- **Data shown**
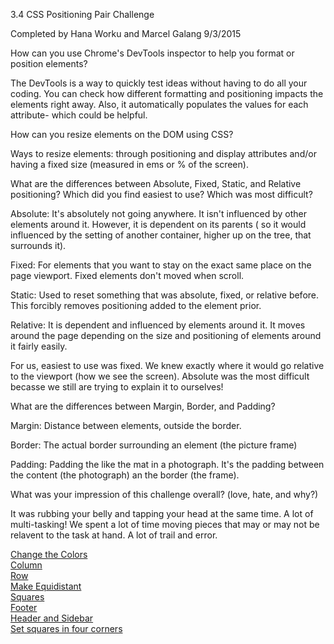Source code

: 3.4 CSS Positioning Pair Challenge

Completed by Hana Worku and Marcel Galang 9/3/2015

How can you use Chrome's DevTools inspector to help you format or position elements?

The DevTools is a way to quickly test ideas without having to do all your coding.  You can check how different formatting and positioning impacts the elements right away.  Also, it automatically populates the values for each attribute- which could be helpful.


How can you resize elements on the DOM using CSS?

Ways to resize elements: through positioning and display attributes and/or having a fixed size (measured in ems or % of the screen).


What are the differences between Absolute, Fixed, Static, and Relative positioning? Which did you find easiest to use? Which was most difficult?

Absolute: It's absolutely not going anywhere.  It isn't influenced by other elements around it. However, it is dependent on its parents ( so it would influenced by the setting of another container, higher up on the tree, that surrounds it).

Fixed: For elements that you want to stay on the exact same place on the page viewport. Fixed elements don't moved when scroll.

Static:  Used to reset something that was absolute, fixed, or relative before.  This forcibly removes positioning added to the element prior.

Relative:  It is dependent and influenced by elements around it. It moves around the page depending on the size and positioning of elements around it fairly easily.

For us, easiest to use was fixed. We knew exactly where it would go relative to the viewport (how we see the screen).  Absolute was the most difficult becasse we still are trying to explain it to ourselves!

What are the differences between Margin, Border, and Padding?

Margin: Distance between elements, outside the border.

Border: The actual border surrounding an element (the picture frame)

Padding: Padding the like the mat in a photograph. It's the padding between the content (the photograph) an the border (the frame).

What was your impression of this challenge overall? (love, hate, and why?)

It was rubbing your belly and tapping your head at the same time.  A lot of multi-tasking! We spent a lot of time moving pieces that may or may not be relavent to the task at hand.  A lot of trail and error.

[Change the Colors](./chrome-devtools/imgs/1-Changethecolors.png)<br>
[Column](./chrome-devtools/imgs/2-Column.png)<br>
[Row](./chrome-devtools/imgs/3-row.png)<br>
[Make Equidistant](./chrome-devtools/imgs/4-makeequidistant.png)<br>
[Squares](./chrome-devtools/imgs/5-squares.png)<br>
[Footer](./chrome-devtools/imgs/6-footer.png)<br>
[Header and Sidebar](./chrome-devtools/imgs/7-headerandsidebar.png)<br>
[Set squares in four corners](./chrome-devtools/imgs/8-fourcorners.png)<br>

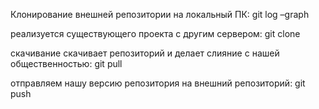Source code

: Клонирование внешней репозитории на локальный ПК:
git log –graph

реализуется существующего проекта с другим сервером:
git clone

скачивание скачивает репозиторий и делает слияние с нашей общественностью:
git pull

отправляем нашу версию репозитория на внешний репозиторий:
git push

- **Your goal**
The response should hold exactly the lines starting at the line with "Completed by Hana" and ending at the line with "How can you use", and no other line of the material above.

- **Solution for this task**
Completed by Hana Worku and Marcel Galang 9/3/2015

How can you use Chrome's DevTools inspector to help you format or position elements?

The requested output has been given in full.